**EXERCISE:**
Where a line in the records below includes "gateway", pull that line out.

**SUPPLIED RECORDS:**
/---
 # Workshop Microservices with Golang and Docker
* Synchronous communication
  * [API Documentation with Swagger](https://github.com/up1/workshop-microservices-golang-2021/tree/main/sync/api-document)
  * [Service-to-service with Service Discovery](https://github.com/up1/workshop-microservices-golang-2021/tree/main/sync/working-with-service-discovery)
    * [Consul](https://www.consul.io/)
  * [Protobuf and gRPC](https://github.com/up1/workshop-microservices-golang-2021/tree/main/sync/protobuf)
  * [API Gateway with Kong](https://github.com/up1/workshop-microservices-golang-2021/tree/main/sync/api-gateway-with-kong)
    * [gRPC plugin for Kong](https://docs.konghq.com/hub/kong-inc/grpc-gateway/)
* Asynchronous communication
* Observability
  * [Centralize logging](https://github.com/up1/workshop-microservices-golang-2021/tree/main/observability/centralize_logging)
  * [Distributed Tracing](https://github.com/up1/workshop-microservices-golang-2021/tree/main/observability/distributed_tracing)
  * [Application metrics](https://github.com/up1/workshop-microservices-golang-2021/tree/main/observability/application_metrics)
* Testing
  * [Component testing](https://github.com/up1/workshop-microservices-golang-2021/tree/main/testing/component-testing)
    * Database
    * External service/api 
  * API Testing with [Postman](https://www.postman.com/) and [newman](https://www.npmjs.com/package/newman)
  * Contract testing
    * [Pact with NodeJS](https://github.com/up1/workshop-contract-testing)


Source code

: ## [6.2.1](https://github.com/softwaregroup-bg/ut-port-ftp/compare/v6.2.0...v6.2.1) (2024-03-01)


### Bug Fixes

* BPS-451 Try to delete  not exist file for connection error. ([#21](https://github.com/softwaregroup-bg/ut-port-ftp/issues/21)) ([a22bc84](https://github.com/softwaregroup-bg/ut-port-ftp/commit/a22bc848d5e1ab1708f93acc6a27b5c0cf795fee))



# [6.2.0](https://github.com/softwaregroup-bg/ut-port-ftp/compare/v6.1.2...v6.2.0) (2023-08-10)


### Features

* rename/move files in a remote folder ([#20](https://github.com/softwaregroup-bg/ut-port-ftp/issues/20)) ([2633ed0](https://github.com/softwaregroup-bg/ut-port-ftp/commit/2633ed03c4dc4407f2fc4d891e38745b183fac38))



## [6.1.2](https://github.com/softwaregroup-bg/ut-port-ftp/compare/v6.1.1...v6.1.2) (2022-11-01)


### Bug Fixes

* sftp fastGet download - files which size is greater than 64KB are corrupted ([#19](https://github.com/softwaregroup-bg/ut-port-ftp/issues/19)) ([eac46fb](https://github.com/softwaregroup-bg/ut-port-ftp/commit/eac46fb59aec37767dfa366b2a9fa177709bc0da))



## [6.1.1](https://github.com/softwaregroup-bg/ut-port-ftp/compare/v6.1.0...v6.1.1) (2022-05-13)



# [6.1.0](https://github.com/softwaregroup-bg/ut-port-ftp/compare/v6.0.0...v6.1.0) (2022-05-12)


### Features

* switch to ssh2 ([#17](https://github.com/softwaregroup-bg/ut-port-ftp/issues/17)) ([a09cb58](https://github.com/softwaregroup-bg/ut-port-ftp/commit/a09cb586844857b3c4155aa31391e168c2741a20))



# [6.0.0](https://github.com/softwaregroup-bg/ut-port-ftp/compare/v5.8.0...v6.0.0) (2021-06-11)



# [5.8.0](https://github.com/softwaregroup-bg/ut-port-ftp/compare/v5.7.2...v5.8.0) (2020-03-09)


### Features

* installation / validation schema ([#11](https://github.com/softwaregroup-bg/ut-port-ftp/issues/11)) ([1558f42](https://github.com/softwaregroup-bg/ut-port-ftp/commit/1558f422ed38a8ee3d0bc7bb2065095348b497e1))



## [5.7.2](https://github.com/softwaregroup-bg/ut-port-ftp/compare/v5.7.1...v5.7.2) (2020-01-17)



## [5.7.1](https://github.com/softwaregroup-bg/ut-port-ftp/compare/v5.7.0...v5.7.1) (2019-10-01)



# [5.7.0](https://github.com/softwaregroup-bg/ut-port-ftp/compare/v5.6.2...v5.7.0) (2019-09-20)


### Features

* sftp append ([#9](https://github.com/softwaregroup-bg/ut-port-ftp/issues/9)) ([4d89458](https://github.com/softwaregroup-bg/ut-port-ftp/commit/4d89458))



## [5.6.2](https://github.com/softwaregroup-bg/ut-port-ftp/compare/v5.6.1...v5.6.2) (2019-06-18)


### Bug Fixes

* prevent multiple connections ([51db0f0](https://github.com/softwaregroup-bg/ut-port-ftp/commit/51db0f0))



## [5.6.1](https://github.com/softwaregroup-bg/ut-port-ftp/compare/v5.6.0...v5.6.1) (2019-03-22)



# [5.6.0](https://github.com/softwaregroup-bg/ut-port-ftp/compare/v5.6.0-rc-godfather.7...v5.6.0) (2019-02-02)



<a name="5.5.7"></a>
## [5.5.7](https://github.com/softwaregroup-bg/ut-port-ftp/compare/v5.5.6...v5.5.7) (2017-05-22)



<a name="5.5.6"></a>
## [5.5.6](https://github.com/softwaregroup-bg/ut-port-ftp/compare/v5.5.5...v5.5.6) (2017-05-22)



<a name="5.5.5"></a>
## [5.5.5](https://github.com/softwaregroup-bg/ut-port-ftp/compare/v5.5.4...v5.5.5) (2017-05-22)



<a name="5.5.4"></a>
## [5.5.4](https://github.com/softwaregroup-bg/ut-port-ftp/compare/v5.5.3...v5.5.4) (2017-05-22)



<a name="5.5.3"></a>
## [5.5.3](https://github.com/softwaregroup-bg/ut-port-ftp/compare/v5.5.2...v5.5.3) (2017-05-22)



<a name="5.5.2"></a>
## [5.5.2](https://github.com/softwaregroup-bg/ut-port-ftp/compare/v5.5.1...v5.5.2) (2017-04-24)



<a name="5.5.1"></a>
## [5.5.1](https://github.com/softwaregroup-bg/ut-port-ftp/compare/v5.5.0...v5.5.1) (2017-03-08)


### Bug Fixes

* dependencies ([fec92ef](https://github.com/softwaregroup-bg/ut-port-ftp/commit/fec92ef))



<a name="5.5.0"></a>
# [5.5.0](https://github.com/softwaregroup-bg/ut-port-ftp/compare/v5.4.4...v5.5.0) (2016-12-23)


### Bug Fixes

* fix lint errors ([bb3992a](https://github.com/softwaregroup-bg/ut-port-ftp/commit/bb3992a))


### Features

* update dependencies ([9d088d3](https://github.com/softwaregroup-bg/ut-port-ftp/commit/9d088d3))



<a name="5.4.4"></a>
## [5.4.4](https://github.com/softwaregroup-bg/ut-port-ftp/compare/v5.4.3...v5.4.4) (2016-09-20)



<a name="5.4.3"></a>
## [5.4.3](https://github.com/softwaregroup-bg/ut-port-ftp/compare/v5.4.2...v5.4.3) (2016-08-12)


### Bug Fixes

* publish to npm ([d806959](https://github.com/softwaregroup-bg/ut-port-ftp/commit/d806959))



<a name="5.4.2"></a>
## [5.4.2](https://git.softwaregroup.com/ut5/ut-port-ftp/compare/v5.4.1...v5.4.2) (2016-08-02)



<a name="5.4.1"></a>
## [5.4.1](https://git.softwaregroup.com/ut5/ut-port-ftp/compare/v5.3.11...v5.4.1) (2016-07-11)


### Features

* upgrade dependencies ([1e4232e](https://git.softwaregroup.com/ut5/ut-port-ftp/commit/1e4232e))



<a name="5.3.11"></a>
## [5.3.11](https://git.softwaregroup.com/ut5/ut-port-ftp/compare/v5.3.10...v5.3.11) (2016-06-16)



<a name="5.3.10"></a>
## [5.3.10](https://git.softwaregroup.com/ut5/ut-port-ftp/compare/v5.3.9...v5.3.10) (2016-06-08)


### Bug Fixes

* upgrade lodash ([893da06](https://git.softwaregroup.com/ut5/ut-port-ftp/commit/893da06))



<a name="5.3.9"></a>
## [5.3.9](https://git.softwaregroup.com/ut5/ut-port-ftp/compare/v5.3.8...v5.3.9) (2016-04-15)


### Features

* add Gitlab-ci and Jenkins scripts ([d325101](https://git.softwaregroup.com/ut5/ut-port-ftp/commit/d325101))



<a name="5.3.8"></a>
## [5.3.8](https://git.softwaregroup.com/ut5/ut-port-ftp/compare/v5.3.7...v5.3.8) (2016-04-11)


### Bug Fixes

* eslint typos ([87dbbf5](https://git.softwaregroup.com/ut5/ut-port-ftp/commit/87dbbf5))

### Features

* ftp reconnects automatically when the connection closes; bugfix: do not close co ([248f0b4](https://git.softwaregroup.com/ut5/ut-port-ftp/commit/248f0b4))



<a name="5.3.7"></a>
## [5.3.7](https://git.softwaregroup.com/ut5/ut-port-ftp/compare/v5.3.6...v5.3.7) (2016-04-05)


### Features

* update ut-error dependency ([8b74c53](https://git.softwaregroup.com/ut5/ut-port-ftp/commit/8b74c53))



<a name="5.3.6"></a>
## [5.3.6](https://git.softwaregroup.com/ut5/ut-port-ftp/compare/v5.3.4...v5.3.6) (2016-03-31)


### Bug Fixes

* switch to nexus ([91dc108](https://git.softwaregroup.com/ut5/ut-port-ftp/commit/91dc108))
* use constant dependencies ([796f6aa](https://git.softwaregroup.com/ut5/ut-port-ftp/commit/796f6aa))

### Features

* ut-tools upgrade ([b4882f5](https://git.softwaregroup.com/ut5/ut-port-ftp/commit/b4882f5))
\---
**YOUR RESPONSE:**
  * [API Gateway with Kong](https://github.com/up1/workshop-microservices-golang-2021/tree/main/sync/api-gateway-with-kong)
    * [gRPC plugin for Kong](https://docs.konghq.com/hub/kong-inc/grpc-gateway/)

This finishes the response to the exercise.